Je donne une réponse négative et indique que je suis juste fatigué à cause du demi-fond. Mon camarade me rappelle qu'il n'y a plus que l'évaluation la semaine prochaine avant que nous changions de sport. Pour qu'il n'insiste pas à propos de la gothique, je lui demande son numéro de téléphone que je ne connais toujours pas. Ce sera mieux que de continuer à parler avec lui sur l'application. Il me le donne sans hésiter.

"Ça te dirait de venir chez moi ?

- Là tout de suite ?

- Ce week-end, je précise de façon discrète."

Pour dormir ensemble aussi donc. L'idée semble plaire, mais mon interlocuteur s'inquiète pour ma mère. J'assure que je lui en parlerai ce soir et que je ne pense pas qu'elle refusera.

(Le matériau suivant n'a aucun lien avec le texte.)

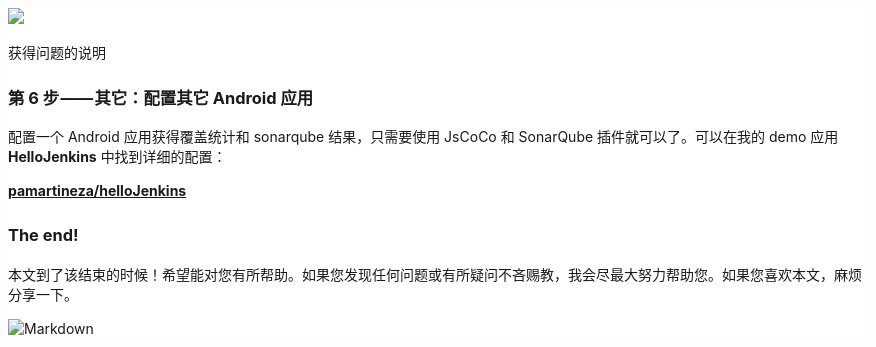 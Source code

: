 <img class="progressiveMedia-noscript js-progressiveMedia-inner" src="https://cdn-images-1.medium.com/max/1000/1*KKM9T2qHzanraAetghYCqg.png">

获得问题的说明


### 第 6 步 —— 其它：配置其它 Android 应用 ###

配置一个 Android 应用获得覆盖统计和 sonarqube 结果，只需要使用 JsCoCo 和 SonarQube 插件就可以了。可以在我的 demo 应用 **HelloJenkins** 中找到详细的配置：

[**pamartineza/helloJenkins**](https://github.com/pamartineza/helloJenkins)

### The end! ###


本文到了该结束的时候！希望能对您有所帮助。如果您发现任何问题或有所疑问不吝赐教，我会尽最大努力帮助您。如果您喜欢本文，麻烦分享一下。

![Markdown](http://i1.piimg.com/1949/7d2d44d03dd76bdc.png)
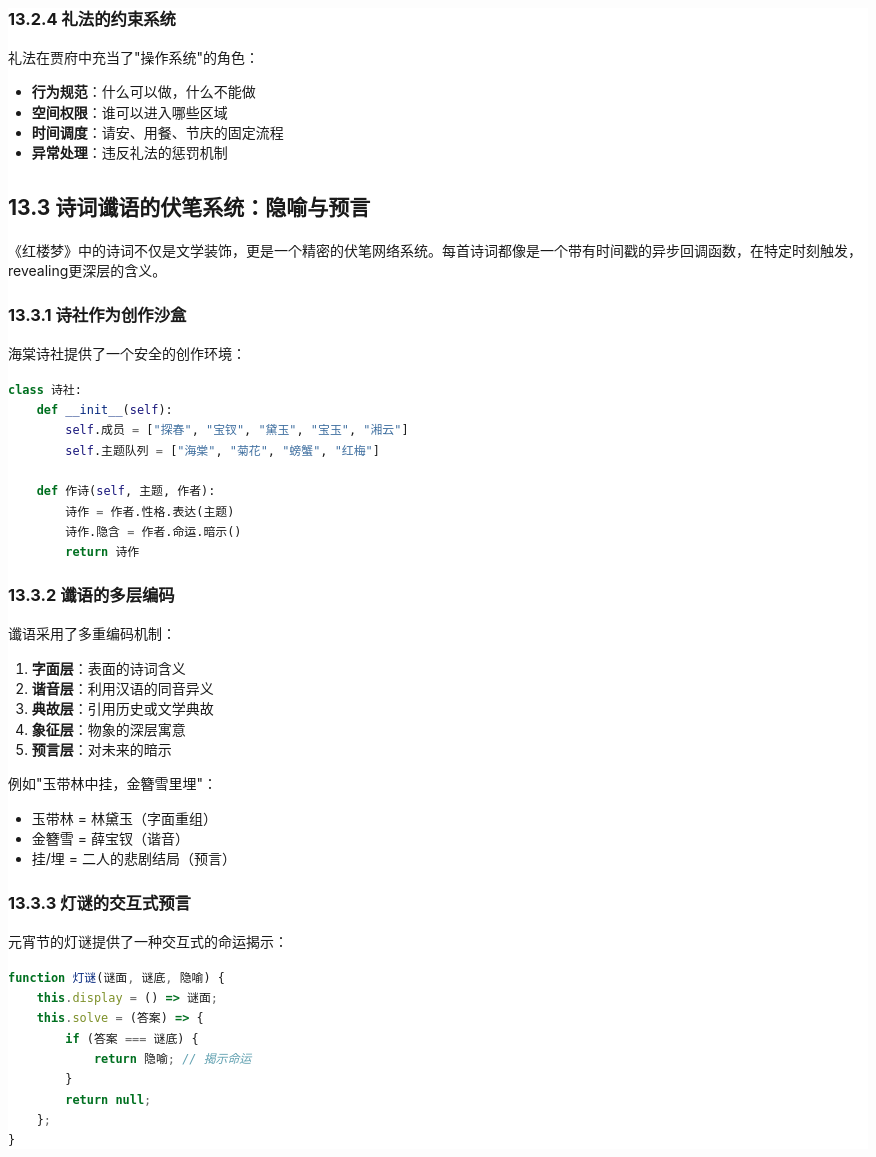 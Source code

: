 ### 13.2.4 礼法的约束系统

礼法在贾府中充当了"操作系统"的角色：

- **行为规范**：什么可以做，什么不能做
- **空间权限**：谁可以进入哪些区域
- **时间调度**：请安、用餐、节庆的固定流程
- **异常处理**：违反礼法的惩罚机制

## 13.3 诗词谶语的伏笔系统：隐喻与预言

《红楼梦》中的诗词不仅是文学装饰，更是一个精密的伏笔网络系统。每首诗词都像是一个带有时间戳的异步回调函数，在特定时刻触发，revealing更深层的含义。

### 13.3.1 诗社作为创作沙盒

海棠诗社提供了一个安全的创作环境：

```python
class 诗社:
    def __init__(self):
        self.成员 = ["探春", "宝钗", "黛玉", "宝玉", "湘云"]
        self.主题队列 = ["海棠", "菊花", "螃蟹", "红梅"]
    
    def 作诗(self, 主题, 作者):
        诗作 = 作者.性格.表达(主题)
        诗作.隐含 = 作者.命运.暗示()
        return 诗作
```

### 13.3.2 谶语的多层编码

谶语采用了多重编码机制：

1. **字面层**：表面的诗词含义
2. **谐音层**：利用汉语的同音异义
3. **典故层**：引用历史或文学典故
4. **象征层**：物象的深层寓意
5. **预言层**：对未来的暗示

例如"玉带林中挂，金簪雪里埋"：
- 玉带林 = 林黛玉（字面重组）
- 金簪雪 = 薛宝钗（谐音）
- 挂/埋 = 二人的悲剧结局（预言）

### 13.3.3 灯谜的交互式预言

元宵节的灯谜提供了一种交互式的命运揭示：

```javascript
function 灯谜(谜面, 谜底, 隐喻) {
    this.display = () => 谜面;
    this.solve = (答案) => {
        if (答案 === 谜底) {
            return 隐喻; // 揭示命运
        }
        return null;
    };
}
```
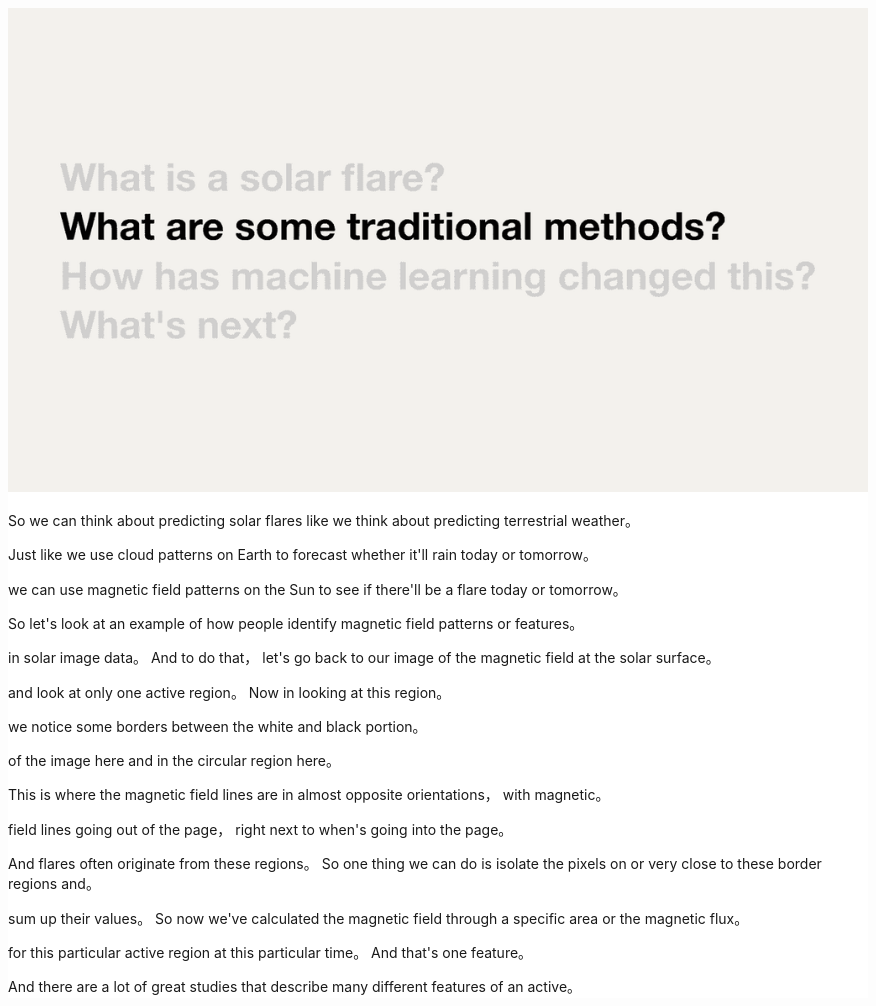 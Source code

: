 ![](img/fee5095a1d4e06c89ac9015b329ef01e_7.png)

 So we can think about predicting solar flares like we think about predicting terrestrial weather。

 Just like we use cloud patterns on Earth to forecast whether it'll rain today or tomorrow。

 we can use magnetic field patterns on the Sun to see if there'll be a flare today or tomorrow。

 So let's look at an example of how people identify magnetic field patterns or features。

 in solar image data。 And to do that， let's go back to our image of the magnetic field at the solar surface。

 and look at only one active region。 Now in looking at this region。

 we notice some borders between the white and black portion。

 of the image here and in the circular region here。

 This is where the magnetic field lines are in almost opposite orientations， with magnetic。

 field lines going out of the page， right next to when's going into the page。

 And flares often originate from these regions。 So one thing we can do is isolate the pixels on or very close to these border regions and。

 sum up their values。 So now we've calculated the magnetic field through a specific area or the magnetic flux。

 for this particular active region at this particular time。 And that's one feature。

 And there are a lot of great studies that describe many different features of an active。
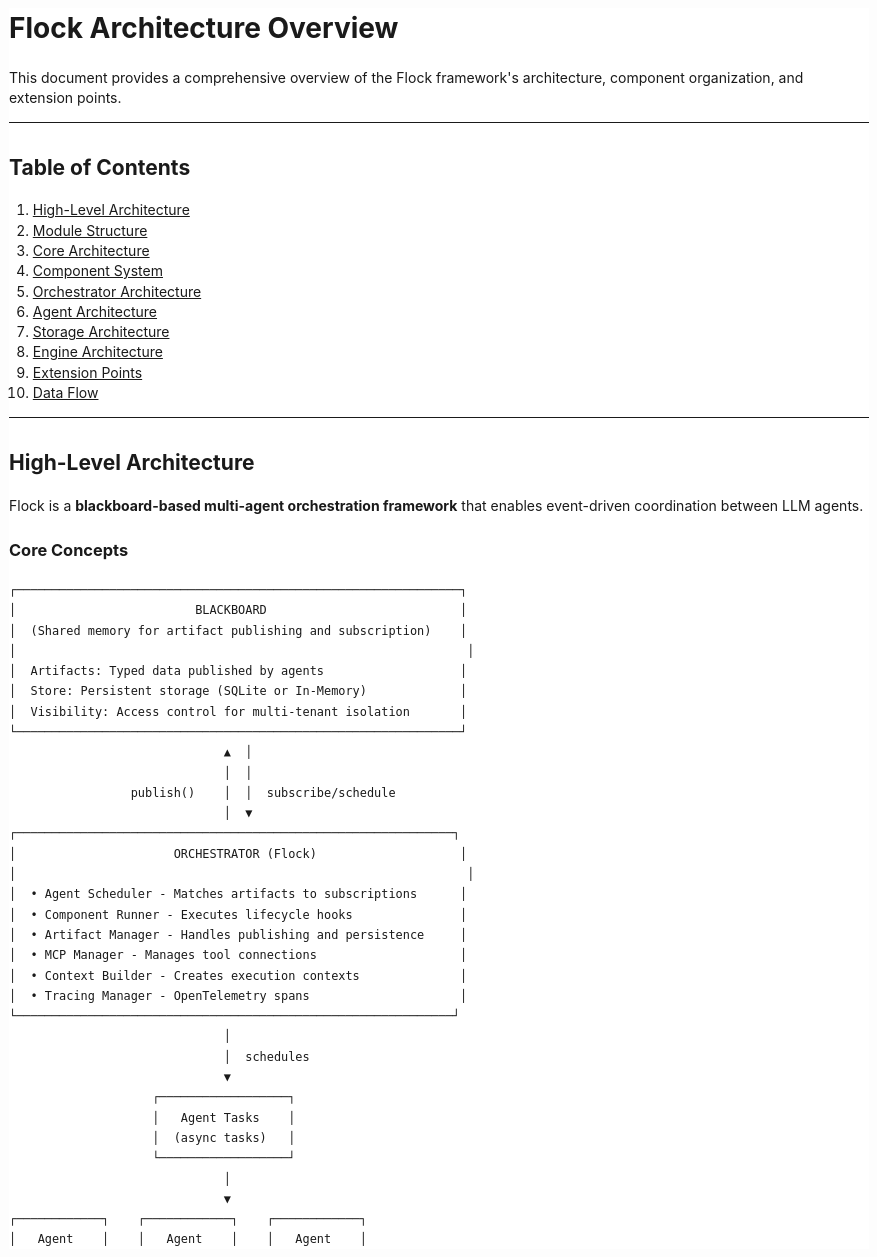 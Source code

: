 # Flock Architecture Overview

This document provides a comprehensive overview of the Flock framework's architecture, component organization, and extension points.

---

## Table of Contents

1. [High-Level Architecture](#high-level-architecture)
2. [Module Structure](#module-structure)
3. [Core Architecture](#core-architecture)
4. [Component System](#component-system)
5. [Orchestrator Architecture](#orchestrator-architecture)
6. [Agent Architecture](#agent-architecture)
7. [Storage Architecture](#storage-architecture)
8. [Engine Architecture](#engine-architecture)
9. [Extension Points](#extension-points)
10. [Data Flow](#data-flow)

---

## High-Level Architecture

Flock is a **blackboard-based multi-agent orchestration framework** that enables event-driven coordination between LLM agents.

### Core Concepts

```
┌──────────────────────────────────────────────────────────────┐
│                         BLACKBOARD                           │
│  (Shared memory for artifact publishing and subscription)    │
│                                                               │
│  Artifacts: Typed data published by agents                   │
│  Store: Persistent storage (SQLite or In-Memory)             │
│  Visibility: Access control for multi-tenant isolation       │
└──────────────────────────────────────────────────────────────┘
                              ▲  │
                              │  │
                 publish()    │  │  subscribe/schedule
                              │  ▼
┌─────────────────────────────────────────────────────────────┐
│                      ORCHESTRATOR (Flock)                    │
│                                                               │
│  • Agent Scheduler - Matches artifacts to subscriptions      │
│  • Component Runner - Executes lifecycle hooks               │
│  • Artifact Manager - Handles publishing and persistence     │
│  • MCP Manager - Manages tool connections                    │
│  • Context Builder - Creates execution contexts              │
│  • Tracing Manager - OpenTelemetry spans                     │
└─────────────────────────────────────────────────────────────┘
                              │
                              │  schedules
                              ▼
                    ┌──────────────────┐
                    │   Agent Tasks    │
                    │  (async tasks)   │
                    └──────────────────┘
                              │
                              ▼
┌────────────┐    ┌────────────┐    ┌────────────┐
│   Agent    │    │   Agent    │    │   Agent    │
```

"Non, pas pour ça. Je sais qu'elle le sait pour toi et que ça lui pose pas de problème, mais j'ai pas envie qu'elle sache tout de suite pour nous deux. Ça te va si c'est plutôt chez moi ? Mes parents sont censés rentrer pour ce week-end, mais il seront pas là la semaine prochaine."

J'accepte puis nous nous saluons avant de prendre chacun le chemin de chez soi.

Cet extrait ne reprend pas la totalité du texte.